Descreva sua chegada na NYU China e, se possível, o impacto que isso te causou. 

A minha chegada na NYU Xangai foi surpreendente, mas muito tranquila. Antes de eu vir para a China, estava morando na África do Sul, por conta de um programa de voluntariado que eu estava fazendo lá. Então eu passei um mês apenas pelo Brasil e vim para a China. Quando vim para cá, eu já estava acostumada com essa questão de não ter uma casa  fixa,  já estava acostumada a dividir um apartamento, dividir o quarto e essas coisas. Então, foi uma chegada muito tranquila. Tem sido muito desafiador aprender chinês, apesar de eu gostar muito de aprender línguas. Mas a cidade é incrível,  maravilhosa. A faculdade é muito interessante também. Ajuda a gente a ir mais longe,  chegar e conquistar o que a gente quer. Mas efetivamente eu acho que o maior impacto é eu estar aqui não só por mim, mas pelas pessoas que estão comigo. As crianças da minha comunidade de jovens negros, jovens como eu que nasceram na zona leste,  na periferia e que me dão força. Os meus sonhos não são só meus,  mas deles também. 
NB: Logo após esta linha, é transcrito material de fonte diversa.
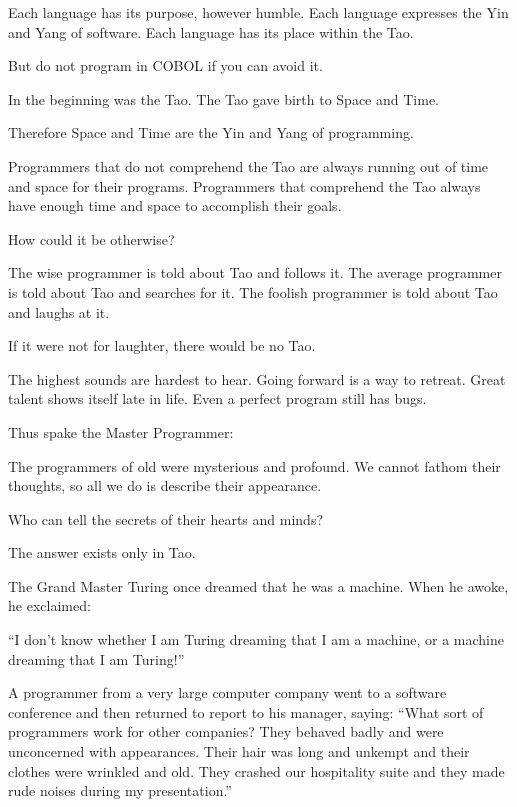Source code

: Each language has its purpose, however humble. Each language expresses the Yin and Yang of software. Each language has its place within the Tao.

But do not program in COBOL if you can avoid it.

In the beginning was the Tao. The Tao gave birth to Space and Time.

Therefore Space and Time are the Yin and Yang of programming.

Programmers that do not comprehend the Tao are always running out of time and space for their programs. Programmers that comprehend the Tao always have enough time and space to accomplish their goals.

How could it be otherwise?

The wise programmer is told about Tao and follows it. The average programmer is told about Tao and searches for it. The foolish programmer is told about Tao and laughs at it.

If it were not for laughter, there would be no Tao.

The highest sounds are hardest to hear. Going forward is a way to retreat. Great talent shows itself late in life. Even a perfect program still has bugs.

Thus spake the Master Programmer:

The programmers of old were mysterious and profound. We cannot fathom their thoughts, so all we do is describe their appearance.


Who can tell the secrets of their hearts and minds?

The answer exists only in Tao.

The Grand Master Turing once dreamed that he was a machine. When he awoke, he exclaimed:

``I don't know whether I am Turing dreaming that I am a machine, or a machine dreaming that I am Turing!''

A programmer from a very large computer company went to a software conference and then returned to report to his manager, saying: ``What sort of programmers work for other companies? They behaved badly and were unconcerned with appearances. Their hair was long and unkempt and their clothes were wrinkled and old. They crashed our hospitality suite and they made rude noises during my presentation.''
Diovanna Negeski, participante do programa Black STEM, aparece sorrindo em destaque na frente de um grupo de colegas estudantes da New York University (NYU) Shanghai. Usando moletons roxos com a identidade da universidade, a turma posa de forma descontraída em um corredor interno, com sinais de paz e alegria. A diversidade cultural do grupo e o ambiente universitário reforçam a experiência internacional de Diovanna na China.
Diovanna com a turma de alunos na China

As aulas são em inglês, certo? Onde, como ou com quem você aprendeu a língua?
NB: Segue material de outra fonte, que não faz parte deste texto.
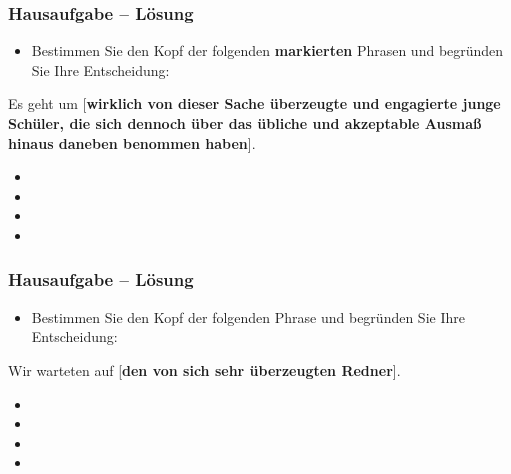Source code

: 
\begin{frame}
\frametitle{Hausaufgabe -- Lösung} 

\begin{itemize}
	\item Bestimmen Sie den Kopf der folgenden \textbf{markierten} Phrasen und begründen Sie Ihre Entscheidung:
\end{itemize}
	
	\ea Es geht um [\textbf{wirklich von dieser Sache überzeugte und engagierte junge Schüler, die sich dennoch über das übliche und akzeptable Ausmaß hinaus daneben benommen haben}].
	\z

\pause 

	
\begin{itemize}
	\item {}
	\item {}
	\item {}
	\item {}
\end{itemize}

	
\end{frame}


\begin{frame}
\frametitle{Hausaufgabe -- Lösung} 

\begin{itemize}
	\item Bestimmen Sie den Kopf der folgenden Phrase und begründen Sie Ihre Entscheidung:
\end{itemize}

\ea Wir warteten auf [\textbf{den von sich sehr überzeugten Redner}].
\z 

\pause 

\begin{itemize}
	\item {}
	\item {}
	\item {}
	\item {}
\end{itemize}
	
	
\end{frame}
Sim, as aulas são em inglês. Mas eu tenho que aprender também o chinês, pois tenho aulas separadas que são só em chinês. Mas as referentes ao meu curso são todas em inglês. É  muito interessante como eu aprendi inglês, mas eu preciso dar também um contexto. Eu vim de uma família que nunca entendeu qual era o propósito de falar inglês, não entendia qual é o propósito de aprender uma língua. Eu tive que implorar,  que pedir para minha mãe muitas vezes para que ela me colocasse num curso de inglês. Mas ela não conseguia entender qual era o propósito daquilo.  Eu sei que em outras famílias,  em outros contextos sociais no Brasil, você não precisa implorar para que um pai,  uma mãe pague um curso de inglês. Mas é que minha mãe e meu pai  não entendiam por que isso era necessário. Para que isso era bom? Com muito custo eu consegui convencer minha mãe a pagar. Eu fiz um curso de inglês particular, que ela pagou durante anos e também não gostava de pagar. 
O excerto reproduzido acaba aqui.